02 Working on the data

Duncan Paterson edited this page Nov 19, 2018 · 7 revisions

Files and File-format

The authoritative data is in the comma-separated-values (.csv) spreadsheets in the /data folder.

You can edit these directly in the browser in gitHub (good for quick fixes) or in the spreadsheet application of your choice. However, to ensure that non-latin data remains readable.

!!! The csv files must: !!!

  • be stored in UTF-8 encoding,
  • and use commas , as separators (the default on win is semicolon ;)

You can find a good summary of best practices and common mistakes, like using , when inputting data, at How to Write Good CSV. Our testsuite will automatically check if our csv files are well-formed. Please make sure that any Pull-request passes all the checks (all-green).

LibreOffice csv import settings

Depending on your editor the following might look slightly different, but similar options are available on all spreadsheet editors.

A common source of errors is the auto-formatting feature, applying unwanted changes to your input. To avoid this you can either disable auto-formatting all together, or treat the whole spreadsheet (esp.: Person and Place) as text, or you can treat only the columns known to cause Problems as text (as in the screenshot below).

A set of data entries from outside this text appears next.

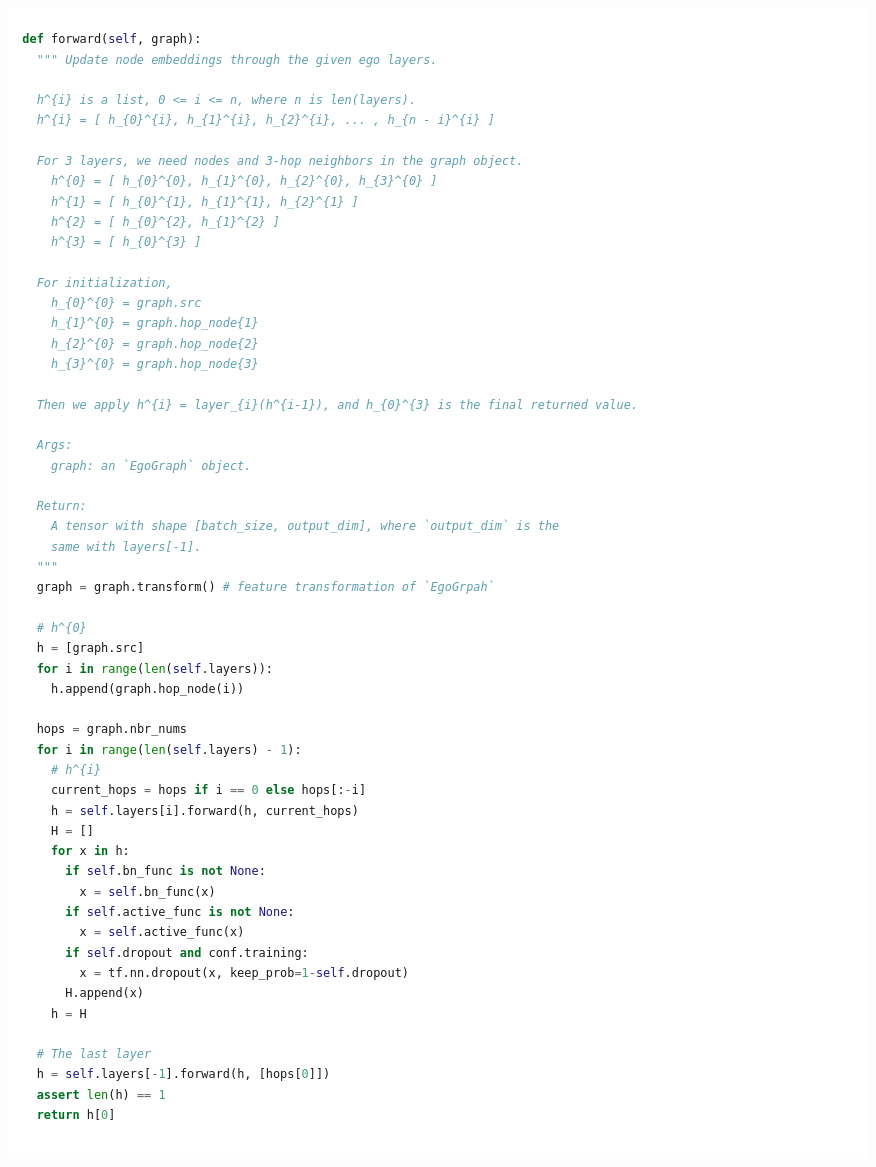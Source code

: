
 ```python

  def forward(self, graph):
    """ Update node embeddings through the given ego layers.

    h^{i} is a list, 0 <= i <= n, where n is len(layers).
    h^{i} = [ h_{0}^{i}, h_{1}^{i}, h_{2}^{i}, ... , h_{n - i}^{i} ]

    For 3 layers, we need nodes and 3-hop neighbors in the graph object.
      h^{0} = [ h_{0}^{0}, h_{1}^{0}, h_{2}^{0}, h_{3}^{0} ]
      h^{1} = [ h_{0}^{1}, h_{1}^{1}, h_{2}^{1} ]
      h^{2} = [ h_{0}^{2}, h_{1}^{2} ]
      h^{3} = [ h_{0}^{3} ]

    For initialization,
      h_{0}^{0} = graph.src
      h_{1}^{0} = graph.hop_node{1}
      h_{2}^{0} = graph.hop_node{2}
      h_{3}^{0} = graph.hop_node{3}

    Then we apply h^{i} = layer_{i}(h^{i-1}), and h_{0}^{3} is the final returned value.

    Args:
      graph: an `EgoGraph` object.

    Return:
      A tensor with shape [batch_size, output_dim], where `output_dim` is the
      same with layers[-1].
    """
    graph = graph.transform() # feature transformation of `EgoGrpah`

    # h^{0}
    h = [graph.src]
    for i in range(len(self.layers)):
      h.append(graph.hop_node(i))

    hops = graph.nbr_nums
    for i in range(len(self.layers) - 1):
      # h^{i}
      current_hops = hops if i == 0 else hops[:-i]
      h = self.layers[i].forward(h, current_hops)
      H = []
      for x in h:
        if self.bn_func is not None:
          x = self.bn_func(x)
        if self.active_func is not None:
          x = self.active_func(x)
        if self.dropout and conf.training:
          x = tf.nn.dropout(x, keep_prob=1-self.dropout)
        H.append(x)
      h = H

    # The last layer
    h = self.layers[-1].forward(h, [hops[0]])
    assert len(h) == 1
    return h[0]
```
​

libreOffice import settings

Issues and Branches

Please help everyone involved to keep the work flowing smoothly. Before creating a new working branch, check the names of other open branches to see if somebody is already doing what you were planning to do. In return, adapt a sensible name for your branch so other can see what you are doing, without having to check your files. If you want to, e.g. input 50 more placenames into the place table. Checkout a branch and give it a meaningful name, such as:

places-P0150-P0199

Secondly, if you notice that something will need to get done, but you can't do it right away. Open an issue describing what needs to get done. You can assign yourself or someone to take on an issue. This makes it even more visible who is working on what. It is also a great way to assign a more senior team member to a task, that you feel ill-equipped to deal with. To show that your work is connected to a certain task simply add the following to a commit message:

see #[issue-number]

You can do the same from the comments section of a pull-request. If you have solved an issue the keyword becomes:

close #[issue-number]

This will automatically close the issue once the change is merged into the master branch.